* Action item *
Look through the data for the string "correct". Copy every line where it is found.

* Data supplied *
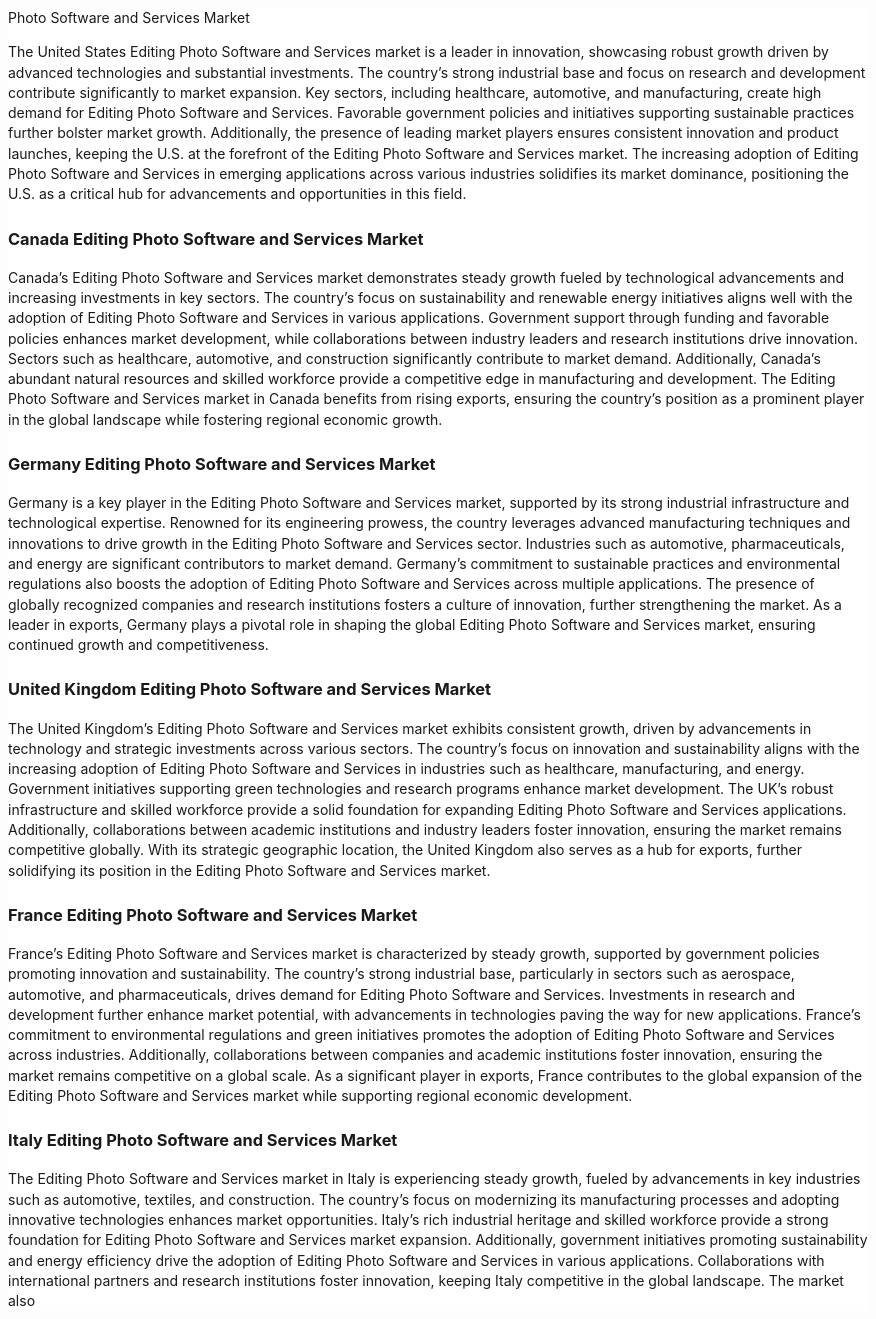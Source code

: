Photo Software and Services Market</h3><p>The United States Editing Photo Software and Services market is a leader in innovation, showcasing robust growth driven by advanced technologies and substantial investments. The country&rsquo;s strong industrial base and focus on research and development contribute significantly to market expansion. Key sectors, including healthcare, automotive, and manufacturing, create high demand for Editing Photo Software and Services. Favorable government policies and initiatives supporting sustainable practices further bolster market growth. Additionally, the presence of leading market players ensures consistent innovation and product launches, keeping the U.S. at the forefront of the Editing Photo Software and Services market. The increasing adoption of Editing Photo Software and Services in emerging applications across various industries solidifies its market dominance, positioning the U.S. as a critical hub for advancements and opportunities in this field.</p><h3>Canada Editing Photo Software and Services Market</h3><p>Canada&rsquo;s Editing Photo Software and Services market demonstrates steady growth fueled by technological advancements and increasing investments in key sectors. The country&rsquo;s focus on sustainability and renewable energy initiatives aligns well with the adoption of Editing Photo Software and Services in various applications. Government support through funding and favorable policies enhances market development, while collaborations between industry leaders and research institutions drive innovation. Sectors such as healthcare, automotive, and construction significantly contribute to market demand. Additionally, Canada&rsquo;s abundant natural resources and skilled workforce provide a competitive edge in manufacturing and development. The Editing Photo Software and Services market in Canada benefits from rising exports, ensuring the country&rsquo;s position as a prominent player in the global landscape while fostering regional economic growth.</p><h3>Germany Editing Photo Software and Services Market</h3><p>Germany is a key player in the Editing Photo Software and Services market, supported by its strong industrial infrastructure and technological expertise. Renowned for its engineering prowess, the country leverages advanced manufacturing techniques and innovations to drive growth in the Editing Photo Software and Services sector. Industries such as automotive, pharmaceuticals, and energy are significant contributors to market demand. Germany&rsquo;s commitment to sustainable practices and environmental regulations also boosts the adoption of Editing Photo Software and Services across multiple applications. The presence of globally recognized companies and research institutions fosters a culture of innovation, further strengthening the market. As a leader in exports, Germany plays a pivotal role in shaping the global Editing Photo Software and Services market, ensuring continued growth and competitiveness.</p><h3>United Kingdom Editing Photo Software and Services Market</h3><p>The United Kingdom&rsquo;s Editing Photo Software and Services market exhibits consistent growth, driven by advancements in technology and strategic investments across various sectors. The country&rsquo;s focus on innovation and sustainability aligns with the increasing adoption of Editing Photo Software and Services in industries such as healthcare, manufacturing, and energy. Government initiatives supporting green technologies and research programs enhance market development. The UK&rsquo;s robust infrastructure and skilled workforce provide a solid foundation for expanding Editing Photo Software and Services applications. Additionally, collaborations between academic institutions and industry leaders foster innovation, ensuring the market remains competitive globally. With its strategic geographic location, the United Kingdom also serves as a hub for exports, further solidifying its position in the Editing Photo Software and Services market.</p><h3>France Editing Photo Software and Services Market</h3><p>France&rsquo;s Editing Photo Software and Services market is characterized by steady growth, supported by government policies promoting innovation and sustainability. The country&rsquo;s strong industrial base, particularly in sectors such as aerospace, automotive, and pharmaceuticals, drives demand for Editing Photo Software and Services. Investments in research and development further enhance market potential, with advancements in technologies paving the way for new applications. France&rsquo;s commitment to environmental regulations and green initiatives promotes the adoption of Editing Photo Software and Services across industries. Additionally, collaborations between companies and academic institutions foster innovation, ensuring the market remains competitive on a global scale. As a significant player in exports, France contributes to the global expansion of the Editing Photo Software and Services market while supporting regional economic development.</p><h3>Italy Editing Photo Software and Services Market</h3><p>The Editing Photo Software and Services market in Italy is experiencing steady growth, fueled by advancements in key industries such as automotive, textiles, and construction. The country&rsquo;s focus on modernizing its manufacturing processes and adopting innovative technologies enhances market opportunities. Italy&rsquo;s rich industrial heritage and skilled workforce provide a strong foundation for Editing Photo Software and Services market expansion. Additionally, government initiatives promoting sustainability and energy efficiency drive the adoption of Editing Photo Software and Services in various applications. Collaborations with international partners and research institutions foster innovation, keeping Italy competitive in the global landscape. The market also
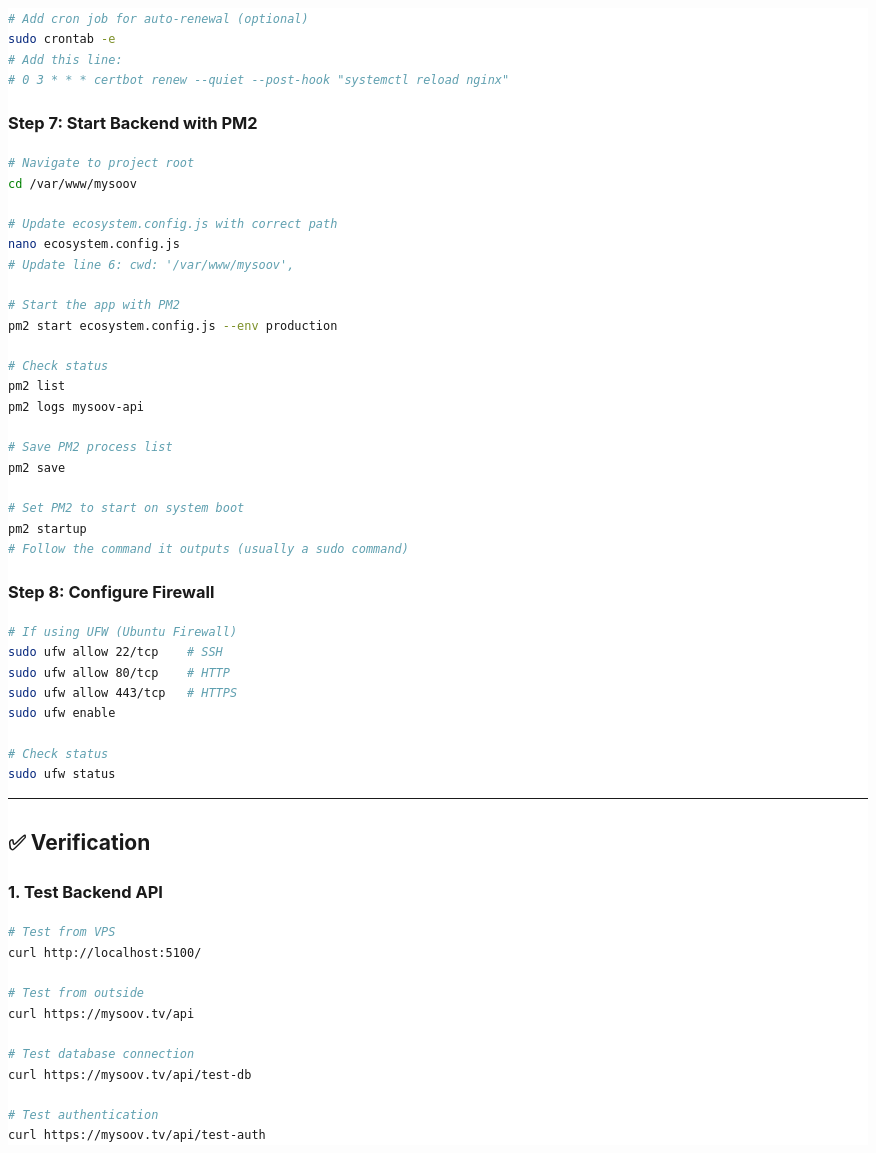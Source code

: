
 ```bash
# Add cron job for auto-renewal (optional)
sudo crontab -e
# Add this line:
# 0 3 * * * certbot renew --quiet --post-hook "systemctl reload nginx"
```

### Step 7: Start Backend with PM2

```bash
# Navigate to project root
cd /var/www/mysoov

# Update ecosystem.config.js with correct path
nano ecosystem.config.js
# Update line 6: cwd: '/var/www/mysoov',

# Start the app with PM2
pm2 start ecosystem.config.js --env production

# Check status
pm2 list
pm2 logs mysoov-api

# Save PM2 process list
pm2 save

# Set PM2 to start on system boot
pm2 startup
# Follow the command it outputs (usually a sudo command)
```

### Step 8: Configure Firewall

```bash
# If using UFW (Ubuntu Firewall)
sudo ufw allow 22/tcp    # SSH
sudo ufw allow 80/tcp    # HTTP
sudo ufw allow 443/tcp   # HTTPS
sudo ufw enable

# Check status
sudo ufw status
```

---

## ✅ Verification

### 1. Test Backend API

```bash
# Test from VPS
curl http://localhost:5100/

# Test from outside
curl https://mysoov.tv/api

# Test database connection
curl https://mysoov.tv/api/test-db

# Test authentication
curl https://mysoov.tv/api/test-auth
```
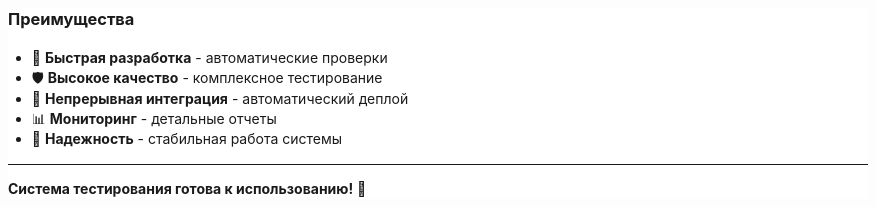 ### Преимущества
- 🚀 **Быстрая разработка** - автоматические проверки
- 🛡️ **Высокое качество** - комплексное тестирование
- 🔄 **Непрерывная интеграция** - автоматический деплой
- 📊 **Мониторинг** - детальные отчеты
- 🎯 **Надежность** - стабильная работа системы

---

**Система тестирования готова к использованию!** 🎉
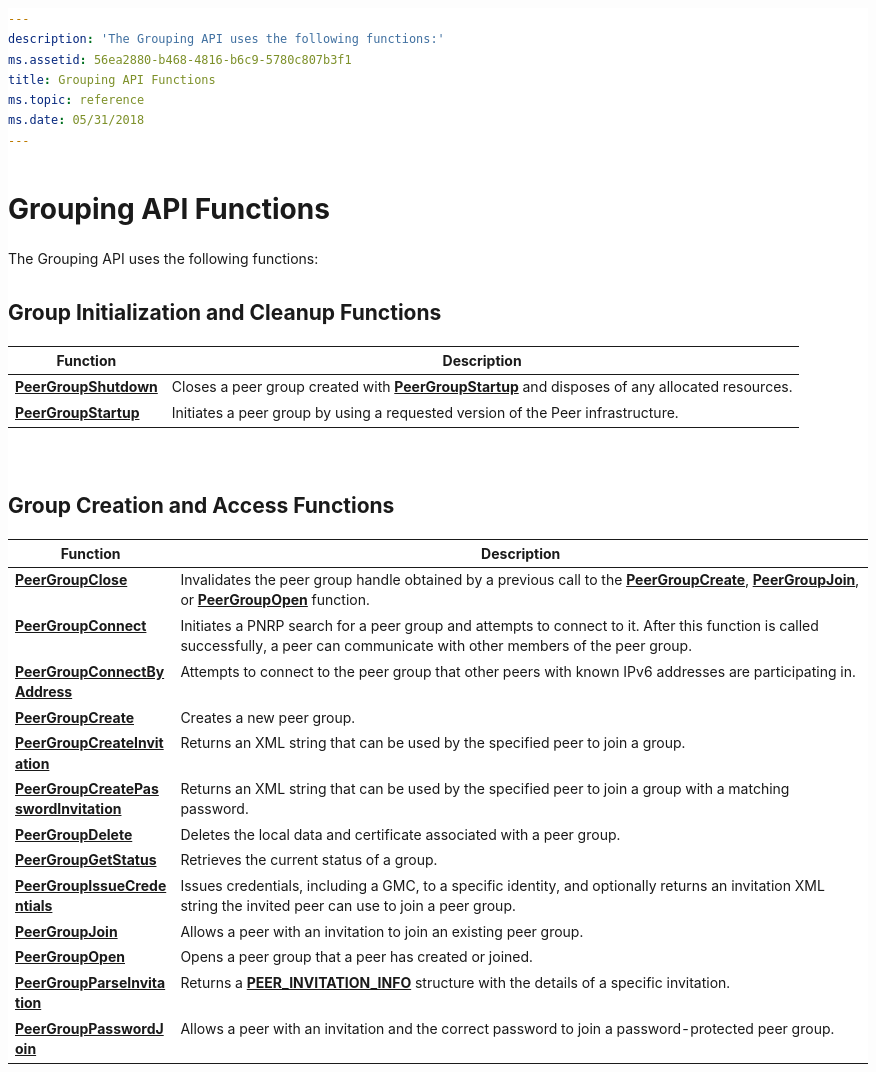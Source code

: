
 ```yaml
---
description: 'The Grouping API uses the following functions:'
ms.assetid: 56ea2880-b468-4816-b6c9-5780c807b3f1
title: Grouping API Functions
ms.topic: reference
ms.date: 05/31/2018
---
```


# Grouping API Functions

The Grouping API uses the following functions:

## Group Initialization and Cleanup Functions



| Function                                       | Description                                                                                                            |
|------------------------------------------------|------------------------------------------------------------------------------------------------------------------------|
| [**PeerGroupShutdown**](/windows/desktop/api/P2P/nf-p2p-peergroupshutdown) | Closes a peer group created with [**PeerGroupStartup**](/windows/desktop/api/P2P/nf-p2p-peergroupstartup) and disposes of any allocated resources. |
| [**PeerGroupStartup**](/windows/desktop/api/P2P/nf-p2p-peergroupstartup)   | Initiates a peer group by using a requested version of the Peer infrastructure.                                        |



 

## Group Creation and Access Functions



| Function                                                                       | Description                                                                                                                                                                                                  |
|--------------------------------------------------------------------------------|--------------------------------------------------------------------------------------------------------------------------------------------------------------------------------------------------------------|
| [**PeerGroupClose**](/windows/desktop/api/P2P/nf-p2p-peergroupclose)                                       | Invalidates the peer group handle obtained by a previous call to the [**PeerGroupCreate**](/windows/desktop/api/P2P/nf-p2p-peergroupcreate), [**PeerGroupJoin**](/windows/desktop/api/P2P/nf-p2p-peergroupjoin), or [**PeerGroupOpen**](/windows/desktop/api/P2P/nf-p2p-peergroupopen) function. |
| [**PeerGroupConnect**](/windows/desktop/api/P2P/nf-p2p-peergroupconnect)                                   | Initiates a PNRP search for a peer group and attempts to connect to it. After this function is called successfully, a peer can communicate with other members of the peer group.                             |
| [**PeerGroupConnectByAddress**](/windows/desktop/api/P2P/nf-p2p-peergroupconnectbyaddress)                 | Attempts to connect to the peer group that other peers with known IPv6 addresses are participating in.                                                                                                       |
| [**PeerGroupCreate**](/windows/desktop/api/P2P/nf-p2p-peergroupcreate)                                     | Creates a new peer group.                                                                                                                                                                                    |
| [**PeerGroupCreateInvitation**](/windows/desktop/api/P2P/nf-p2p-peergroupcreateinvitation)                 | Returns an XML string that can be used by the specified peer to join a group.                                                                                                                                |
| [**PeerGroupCreatePasswordInvitation**](/windows/desktop/api/P2P/nf-p2p-peergroupcreatepasswordinvitation) | Returns an XML string that can be used by the specified peer to join a group with a matching password.                                                                                                       |
| [**PeerGroupDelete**](/windows/desktop/api/P2P/nf-p2p-peergroupdelete)                                     | Deletes the local data and certificate associated with a peer group.                                                                                                                                         |
| [**PeerGroupGetStatus**](/windows/desktop/api/P2P/nf-p2p-peergroupgetstatus)                               | Retrieves the current status of a group.                                                                                                                                                                     |
| [**PeerGroupIssueCredentials**](/windows/desktop/api/P2P/nf-p2p-peergroupissuecredentials)                 | Issues credentials, including a GMC, to a specific identity, and optionally returns an invitation XML string the invited peer can use to join a peer group.                                                  |
| [**PeerGroupJoin**](/windows/desktop/api/P2P/nf-p2p-peergroupjoin)                                         | Allows a peer with an invitation to join an existing peer group.                                                                                                                                             |
| [**PeerGroupOpen**](/windows/desktop/api/P2P/nf-p2p-peergroupopen)                                         | Opens a peer group that a peer has created or joined.                                                                                                                                                        |
| [**PeerGroupParseInvitation**](/windows/desktop/api/P2P/nf-p2p-peergroupparseinvitation)                   | Returns a [**PEER\_INVITATION\_INFO**](/windows/desktop/api/P2P/ns-p2p-peer_invitation_info) structure with the details of a specific invitation.                                                                                        |
| [**PeerGroupPasswordJoin**](/windows/desktop/api/P2P/nf-p2p-peergrouppasswordjoin)                         | Allows a peer with an invitation and the correct password to join a password-protected peer group.                                                                                                           |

* Your solution *
# Update ecosystem.config.js with correct path
| [**PeerGroupPasswordJoin**](/windows/desktop/api/P2P/nf-p2p-peergrouppasswordjoin)                         | Allows a peer with an invitation and the correct password to join a password-protected peer group.                                                                                                           |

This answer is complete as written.